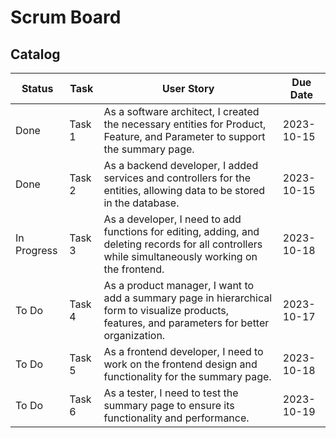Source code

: # Scrum Board
## Catalog
| Status        | Task   | User Story                                             | Due Date   |
|---------------|------- |------------------------------------------------------| ----------  |
| Done          | Task 1 | As a software architect, I created the necessary entities for Product, Feature, and Parameter to support the summary page. | 2023-10-15  |
| Done          | Task 2 | As a backend developer, I added services and controllers for the entities, allowing data to be stored in the database.| 2023-10-15  |
| In Progress   | Task 3 | As a developer, I need to add functions for editing, adding, and deleting records for all controllers while simultaneously working on the frontend. | 2023-10-18  |
| To Do         | Task 4 | As a product manager, I want to add a summary page in hierarchical form to visualize products, features, and parameters for better organization. | 2023-10-17  |
| To Do         | Task 5 | As a frontend developer, I need to work on the frontend design and functionality for the summary page.  | 2023-10-18  |
| To Do         | Task 6 | As a tester, I need to test the summary page to ensure its functionality and performance.    | 2023-10-19  |

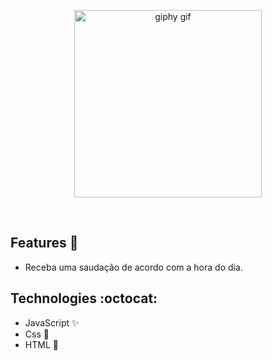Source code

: <p  align="center">
<img  src="https://media.giphy.com/media/l0HlP7vUlR4PFivTi/giphy.gif"  height="300" alt="giphy gif">
</p>
<br/>

## Features :deciduous_tree:
* Receba uma saudação de acordo com a hora do dia.

## Technologies :octocat:
* JavaScript :sparkles:
* Css :nail_care:
* HTML :hammer:	

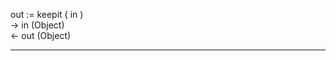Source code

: out := keepit ( in )   -> in (Object)   <- out (Object)  ________________________________________________________  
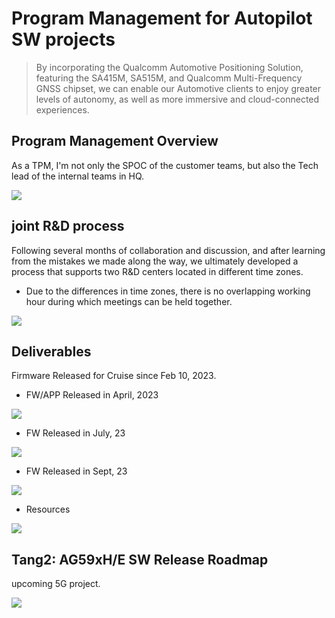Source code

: # Program Management for Autopilot SW projects

>By incorporating the Qualcomm Automotive Positioning Solution, featuring the SA415M, SA515M, and Qualcomm Multi-Frequency GNSS chipset,
>we can enable our Automotive clients to enjoy greater levels of autonomy, as well as more immersive and cloud-connected experiences.
>


## Program Management Overview
As a TPM, I'm not only the SPOC of the customer teams, but also the Tech lead of the internal teams in HQ. <br>



 

<img src="https://github.com/hul08/hul08.github.io/assets/79688638/94b284aa-ccb7-4381-959e-b316d77e7509">

 

## joint R&D process


Following several months of collaboration and discussion, and after learning from the mistakes we made along the way, we ultimately developed a process that supports two R&D centers located in different time zones. <br>
- Due to the differences in time zones, there is no overlapping working hour during which meetings can be held together. <br>

 

 <img src="https://github.com/hul08/hul08.github.io/assets/79688638/47b06173-ab9c-40a4-b756-e575cd0e0d71">


## Deliverables
Firmware Released for Cruise since Feb 10, 2023. <br>
- FW/APP Released in April, 2023 <br>

<img src="https://github.com/hul08/hul08.github.io/assets/79688638/92ba07a3-c23d-4d1f-b40e-a3b7b3ea375b">

 

- FW Released in July, 23 <br>

<img src="https://github.com/hul08/hul08.github.io/assets/79688638/86c7c4f2-f5b8-46f6-8d42-072cff1bc5b0">

 

- FW Released in Sept, 23 <br>

<img src="https://github.com/hul08/hul08.github.io/assets/79688638/0253752f-27a4-4905-900f-b24a795b3a77">

 

- Resources <br>

<img src="https://github.com/hul08/hul08.github.io/assets/79688638/e2e24079-4a50-4d58-86e7-58b32da6596a">




## Tang2: AG59xH/E SW Release Roadmap
upcoming 5G project. <br>



<img src="https://github.com/hul08/hul08.github.io/assets/79688638/c0b09c8d-125e-49de-a5c1-f57002c0ae22">

 
<br>
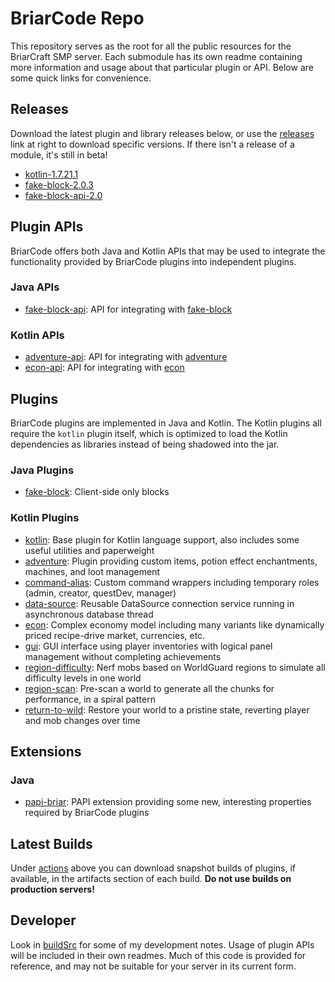 # BriarCode Repo
This repository serves as the root for all the public resources for the BriarCraft SMP server. Each submodule has its
own readme containing more information and usage about that particular plugin or API. Below are some quick links for
convenience.

## Releases
Download the latest plugin and library releases below, or use the [releases](../../releases) link at right to download
specific versions. If there isn't a release of a module, it's still in beta!
* [kotlin-1.7.21.1](../../releases/download/kotlin-1.7.21.1/kotlin-1.7.21.1.jar)
* [fake-block-2.0.3](../../releases/download/fake-block-2.0.1/fake-block-2.0.3.jar)
* [fake-block-api-2.0](../../releases/download/fake-block-2.0.0/fake-block-api-2.0.jar)

## Plugin APIs
BriarCode offers both Java and Kotlin APIs that may be used to integrate the functionality provided by BriarCode plugins
into independent plugins.

### Java APIs
* [fake-block-api](fake-block-api):
  API for integrating with [fake-block](fake-block)

### Kotlin APIs
* [adventure-api](adventure-api):
  API for integrating with [adventure](adventure)
* [econ-api](econ-api):
  API for integrating with [econ](econ)

## Plugins
BriarCode plugins are implemented in Java and Kotlin. The Kotlin plugins all require the `kotlin` plugin itself, which
is optimized to load the Kotlin dependencies as libraries instead of being shadowed into the jar.

### Java Plugins
* [fake-block](fake-block): Client-side only blocks

### Kotlin Plugins
* [kotlin](kotlin):
  Base plugin for Kotlin language support, also includes some useful utilities and paperweight
* [adventure](adventure): 
  Plugin providing custom items, potion effect enchantments, machines, and loot management
* [command-alias](command-alias):
  Custom command wrappers including temporary roles (admin, creator, questDev, manager)
* [data-source](data-source):
  Reusable DataSource connection service running in asynchronous database thread
* [econ](econ):
  Complex economy model including many variants like dynamically priced recipe-drive market, currencies, etc.
* [gui](gui):
  GUI interface using player inventories with logical panel management without completing achievements
* [region-difficulty](region-difficulty):
  Nerf mobs based on WorldGuard regions to simulate all difficulty levels in one world
* [region-scan](region-scan):
  Pre-scan a world to generate all the chunks for performance, in a spiral pattern
* [return-to-wild](return-to-wild):
  Restore your world to a pristine state, reverting player and mob changes over time

## Extensions

### Java
* [papi-briar](papi-briar): PAPI extension providing some new, interesting properties required by BriarCode plugins

## Latest Builds
Under [actions](../../actions) above you can download snapshot builds of plugins, if available, in the artifacts section
of each build. **Do not use builds on production servers!**

## Developer
Look in [buildSrc](buildSrc) for some of my development notes. Usage of plugin APIs will be included in their own
readmes. Much of this code is provided for reference, and may not be suitable for your server in its current form.
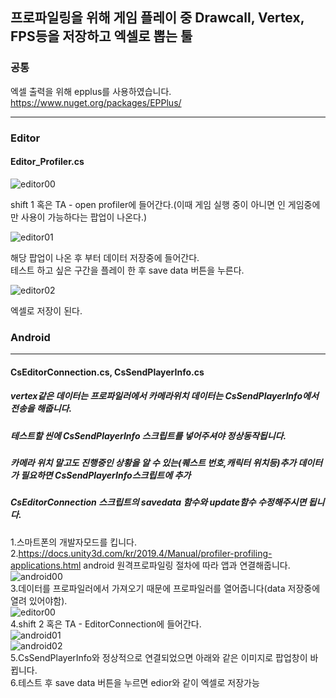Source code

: ## 프로파일링을 위해 게임 플레이 중 Drawcall, Vertex, FPS등을 저장하고 엑셀로 뽑는 툴
### 공통  
엑셀 출력을 위해 epplus를 사용하였습니다.  
https://www.nuget.org/packages/EPPlus/  
***  
### Editor  
#### Editor_Profiler.cs  

![editor00](https://user-images.githubusercontent.com/73415970/168468428-69fb36bf-6b6b-4594-a35f-0900aa291254.png)  
  
shift 1 혹은 TA - open profiler에 들어간다.(이때 게임 실행 중이 아니면 인 게임중에만 사용이 가능하다는 팝업이 나온다.)
  
![editor01](https://user-images.githubusercontent.com/73415970/168468441-23a1d989-93f6-46cc-be50-266d7f83606d.png)  
  
해당 팝업이 나온 후 부터 데이터 저장중에 들어간다.  
테스트 하고 싶은 구간을 플레이 한 후 save data 버튼을 누른다.  
  
![editor02](https://user-images.githubusercontent.com/73415970/168468444-f1a587f8-e6cf-4663-a2ba-bd7f66e30b72.png)  
  
엑셀로 저장이 된다.  
  
### Android
***
#### CsEditorConnection.cs, CsSendPlayerInfo.cs  
  
##### vertex같은 데이터는 프로파일러에서 카메라위치 데이터는 CsSendPlayerInfo에서 전송을 해줍니다.  
##### 테스트할 씬에 CsSendPlayerInfo 스크립트를 넣어주셔야 정상동작됩니다.  
##### 카메라 위치 말고도 진행중인 상황을 알 수 있는(퀘스트 번호,캐릭터 위치등)추가 데이터가 필요하면 CsSendPlayerInfo스크립트에 추가  
##### CsEditorConnection 스크립트의 savedata 함수와 update함수 수정해주시면 됩니다.  
1.스마트폰의 개발자모드를 킵니다.  
2.https://docs.unity3d.com/kr/2019.4/Manual/profiler-profiling-applications.html android 원격프로파일링 절차에 따라 앱과 연결해줍니다.  
![android00](https://user-images.githubusercontent.com/73415970/168469044-6b351c8b-6779-4b14-8def-0db63d529794.PNG)  
3.데이터를 프로파일러에서 가져오기 때문에 프로파일러를 열어줍니다(data 저장중에 열려 있어야함).  
![editor00](https://user-images.githubusercontent.com/73415970/168468428-69fb36bf-6b6b-4594-a35f-0900aa291254.png)  
4.shift 2 혹은 TA - EditorConnection에 들어간다.  
![android01](https://user-images.githubusercontent.com/73415970/168469047-906f2f76-b740-4a00-9d09-5cc91207a0b0.PNG)  
![android02](https://user-images.githubusercontent.com/73415970/168469049-15617c3b-4989-42fe-9d54-e7a448bcb378.PNG)  
5.CsSendPlayerInfo와 정상적으로 연결되었으면 아래와 같은 이미지로 팝업창이 바뀝니다.  
6.테스트 후 save data 버튼을 누르면 edior와 같이 엑셀로 저장가능  



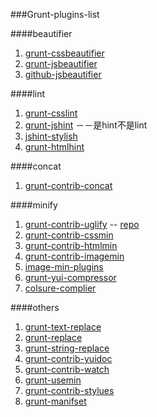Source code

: ###Grunt-plugins-list



####beautifier

1. [grunt-cssbeautifier](https://www.npmjs.org/package/grunt-cssbeautifier)
2. [grunt-jsbeautifier](https://www.npmjs.org/package/grunt-jsbeautifier) 
3. [github-jsbeautifier](https://github.com/beautify-web/js-beautify#options)

####lint

1. [grunt-csslint](https://www.npmjs.org/package/grunt-contrib-csslint)
2. [grunt-jshint](https://www.npmjs.org/package/grunt-contrib-jshint) －－是hint不是lint
3. [jshint-stylish](https://github.com/sindresorhus/jshint-stylish) 
4. [grunt-htmlhint](https://github.com/sindresorhus/jshint-stylish) 

####concat

1. [grunt-contrib-concat](https://www.npmjs.org/package/grunt-contrib-concat)

####minify

1. [grunt-contrib-uglify](https://github.com/gruntjs/grunt-contrib-uglify) -- [repo](https://github.com/gruntjs/grunt-contrib-uglify)
2. [grunt-contrib-cssmin](https://www.npmjs.org/package/grunt-contrib-cssmin)
3. [grunt-contrib-htmlmin](https://www.npmjs.org/package/grunt-contrib-htmlmin)
4. [grunt-contrib-imagemin](https://www.npmjs.org/package/grunt-contrib-imagemin)
5. [image-min-plugins](https://www.npmjs.org/browse/keyword/imageminplugin)
6. [grunt-yui-compressor](https://github.com/mathiasbynens/grunt-yui-compressor)
7. [colsure-complier](https://github.com/gmarty/grunt-closure-compiler)


####others
 
1. [grunt-text-replace](https://www.npmjs.org/package/grunt-text-replace)
1. [grunt-replace](https://www.npmjs.org/package/grunt-replace)
2. [grunt-string-replace](https://www.npmjs.org/package/grunt-string-replace)
1. [grunt-contrib-yuidoc](https://npmjs.org/package/grunt-contrib-yuidoc)
2. [grunt-contrib-watch](https://www.npmjs.org/package/grunt-contrib-watch)
3. [grunt-usemin](https://www.npmjs.org/package/grunt-usemin)
4. [grunt-contrib-stylues](https://www.npmjs.org/package/grunt-contrib-stylus)
5. [grunt-manifset](https://www.npmjs.org/package/grunt-manifest)
 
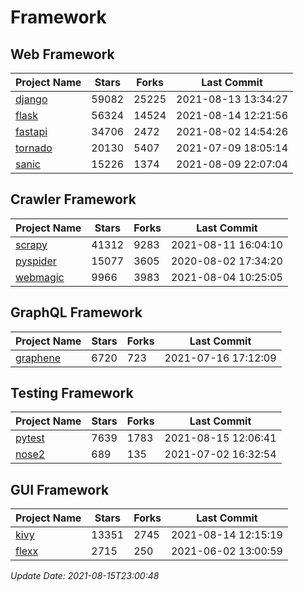 # Framework

## Web Framework
| Project Name | Stars | Forks | Last Commit |
| ------------ | ----- | ----- | ----------- |
| [django](https://github.com/django/django) | 59082 | 25225 | 2021-08-13 13:34:27 |
| [flask](https://github.com/pallets/flask) | 56324 | 14524 | 2021-08-14 12:21:56 |
| [fastapi](https://github.com/tiangolo/fastapi) | 34706 | 2472 | 2021-08-02 14:54:26 |
| [tornado](https://github.com/tornadoweb/tornado) | 20130 | 5407 | 2021-07-09 18:05:14 |
| [sanic](https://github.com/sanic-org/sanic) | 15226 | 1374 | 2021-08-09 22:07:04 |

## Crawler Framework
| Project Name | Stars | Forks | Last Commit |
| ------------ | ----- | ----- | ----------- |
| [scrapy](https://github.com/scrapy/scrapy) | 41312 | 9283 | 2021-08-11 16:04:10 |
| [pyspider](https://github.com/binux/pyspider) | 15077 | 3605 | 2020-08-02 17:34:20 |
| [webmagic](https://github.com/code4craft/webmagic) | 9966 | 3983 | 2021-08-04 10:25:05 |

## GraphQL Framework
| Project Name | Stars | Forks | Last Commit |
| ------------ | ----- | ----- | ----------- |
| [graphene](https://github.com/graphql-python/graphene) | 6720 | 723 | 2021-07-16 17:12:09 |

## Testing Framework
| Project Name | Stars | Forks | Last Commit |
| ------------ | ----- | ----- | ----------- |
| [pytest](https://github.com/pytest-dev/pytest) | 7639 | 1783 | 2021-08-15 12:06:41 |
| [nose2](https://github.com/nose-devs/nose2) | 689 | 135 | 2021-07-02 16:32:54 |

## GUI Framework
| Project Name | Stars | Forks | Last Commit |
| ------------ | ----- | ----- | ----------- |
| [kivy](https://github.com/kivy/kivy) | 13351 | 2745 | 2021-08-14 12:15:19 |
| [flexx](https://github.com/flexxui/flexx) | 2715 | 250 | 2021-06-02 13:00:59 |

*Update Date: 2021-08-15T23:00:48*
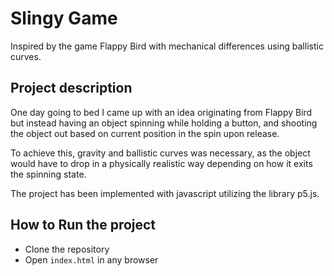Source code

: # Slingy Game
Inspired by the game Flappy Bird with mechanical differences using ballistic curves.

## Project description
One day going to bed I came up with an idea originating from Flappy Bird but instead having an object spinning while holding a button, and shooting the object out based on current position in the spin upon release.

To achieve this, gravity and ballistic curves was necessary, as the object would have to drop in a physically realistic way depending on how it exits the spinning state.

The project has been implemented with javascript utilizing the library p5.js.

## How to Run the project
- Clone the repository
- Open `index.html` in any browser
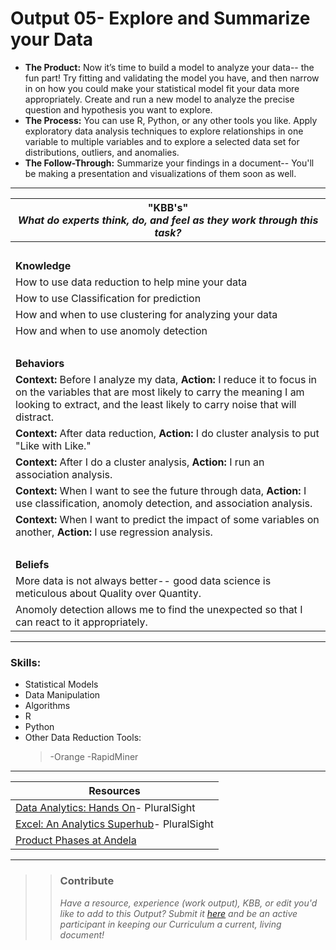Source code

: # Output 05- Explore and Summarize your Data

- **The Product:** Now it’s time to build a model to analyze your data-- the fun part! Try fitting and validating the model you have, and then narrow in on how you could make your statistical model fit your data more appropriately. Create and run a new model to analyze the precise question and hypothesis you want to explore.
- **The Process:** You can use R, Python, or any other tools you like. Apply exploratory data analysis techniques to explore relationships in one variable to multiple variables and to explore a selected data set for distributions, outliers, and anomalies. 
- **The Follow-Through:** Summarize your findings in a document-- You'll be making a presentation and visualizations of them soon as well. 

-----------------------------------------------------------

| **"KBB's"** <br> _What do experts think, do, and feel as they work through this task?_|
|----------|
| </br>| 
| **Knowledge**	| 
| How to use data reduction to help mine your data |  
| How to use Classification for prediction |  
| How and when to use clustering for analyzing your data |  
| How and when to use anomoly detection |  
| </br> | 
| **Behaviors** 	| 
|  **Context:** Before I analyze my data, **Action:** I reduce it to focus in on the variables that are most likely to carry the meaning I am looking to extract, and the least likely to carry noise that will distract.	|  
| **Context:** After data reduction, **Action:** I do cluster analysis to put "Like with Like." |
| **Context:** After I do a cluster analysis, **Action:** I run an association analysis. |
| **Context:** When I want to see the future through data, **Action:** I use classification, anomoly detection, and association analysis. |
| **Context:** When I want to predict the impact of some variables on another, **Action:** I use regression analysis. |
| </br> | 
| **Beliefs**	| 
| More data is not always better-- good data science is meticulous about Quality over Quantity. |  
| Anomoly detection allows me to find the unexpected so that I can react to it appropriately. |  


------
### Skills: 
* Statistical Models
* Data Manipulation
* Algorithms
* R 
* Python
* Other Data Reduction Tools: 
  > -Orange
  > -RapidMiner


------


| Resources|       	
|----------|
| [Data Analytics: Hands On](https://app.pluralsight.com/library/courses/data-analytics-hands-on/table-of-contents)- PluralSight|
| [Excel: An Analytics Superhub](https://app.pluralsight.com/library/courses/excel-analytics-superhub/table-of-contents)- PluralSight|
| [Product Phases at Andela](https://docs.google.com/spreadsheets/d/1VtVKa-hQ3CN3neuTcu1J7VBa-eSfmix78_8k22VVKQU/edit#gid=321472658)|

---- 

>> ### Contribute
>> _Have a resource, experience (work output), KBB, or edit you'd like to add to this Output? Submit it [here](https://docs.google.com/a/andela.com/forms/d/e/1FAIpQLSeiwit-7JW3UScG9ItDX9DUZZnlCwdpo7aWruahsPKNJ_6JOA/viewform?usp=sf_link) and be an active participant in keeping our Curriculum a current, living document!_

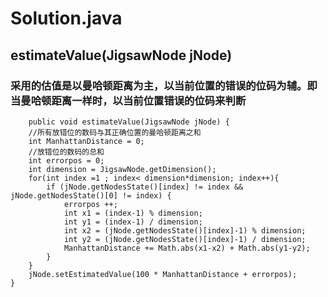 # Solution.java
## estimateValue(JigsawNode jNode)
### 采用的估值是以曼哈顿距离为主，以当前位置的错误的位码为辅。即当曼哈顿距离一样时，以当前位置错误的位码来判断
	    public void estimateValue(JigsawNode jNode) {
    	//所有放错位的数码与其正确位置的曼哈顿距离之和
		int ManhattanDistance = 0; 
		//放错位的数码的总和
		int errorpos = 0;
		int dimension = JigsawNode.getDimension();
		for(int index =1 ; index< dimension*dimension; index++){
			if (jNode.getNodesState()[index] != index && jNode.getNodesState()[0] != index) {
				errorpos ++;
				int x1 = (index-1) % dimension;
				int y1 = (index-1) / dimension;
				int x2 = (jNode.getNodesState()[index]-1) % dimension;
				int y2 = (jNode.getNodesState()[index]-1) / dimension;
				ManhattanDistance += Math.abs(x1-x2) + Math.abs(y1-y2);
			}
		}
		jNode.setEstimatedValue(100 * ManhattanDistance + errorpos);
    }
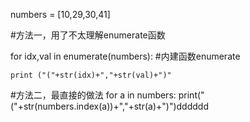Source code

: 
numbers = [10,29,30,41]

#方法一，用了不太理解enumerate函数

for idx,val in enumerate(numbers):     #内建函数enumerate

    print ("("+str(idx)+","+str(val)+")"

#方法二，最直接的做法
for a in numbers:
    print("("+str(numbers.index(a))+","+str(a)+")")dddddd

#### DESCRIPTION OF THE TASK
Where a line of the records contains the word "Summarize", copy that line.

#### RESPONSE
: # Output 05- Explore and Summarize your Data
- **The Follow-Through:** Summarize your findings in a document-- You'll be making a presentation and visualizations of them soon as well. 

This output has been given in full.